Records contained in a dataset:
▶

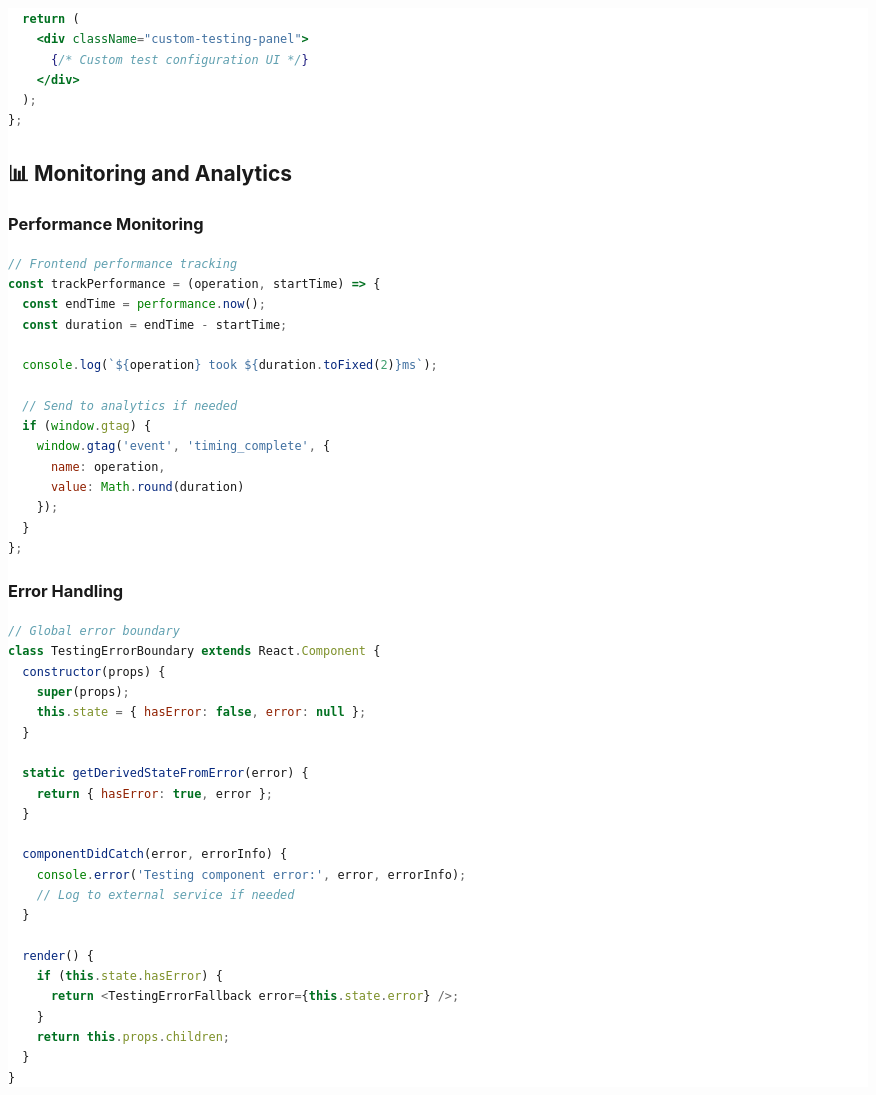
 ```jsx
  return (
    <div className="custom-testing-panel">
      {/* Custom test configuration UI */}
    </div>
  );
};
```

## 📊 Monitoring and Analytics

### Performance Monitoring
```javascript
// Frontend performance tracking
const trackPerformance = (operation, startTime) => {
  const endTime = performance.now();
  const duration = endTime - startTime;
  
  console.log(`${operation} took ${duration.toFixed(2)}ms`);
  
  // Send to analytics if needed
  if (window.gtag) {
    window.gtag('event', 'timing_complete', {
      name: operation,
      value: Math.round(duration)
    });
  }
};
```

### Error Handling
```javascript
// Global error boundary
class TestingErrorBoundary extends React.Component {
  constructor(props) {
    super(props);
    this.state = { hasError: false, error: null };
  }

  static getDerivedStateFromError(error) {
    return { hasError: true, error };
  }

  componentDidCatch(error, errorInfo) {
    console.error('Testing component error:', error, errorInfo);
    // Log to external service if needed
  }

  render() {
    if (this.state.hasError) {
      return <TestingErrorFallback error={this.state.error} />;
    }
    return this.props.children;
  }
}
```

◀

TRY IT:
Copy from the entries above each line in which the string "duration" can be found.

ANSWER AREA:
  const duration = endTime - startTime;
  console.log(`${operation} took ${duration.toFixed(2)}ms`);
      value: Math.round(duration)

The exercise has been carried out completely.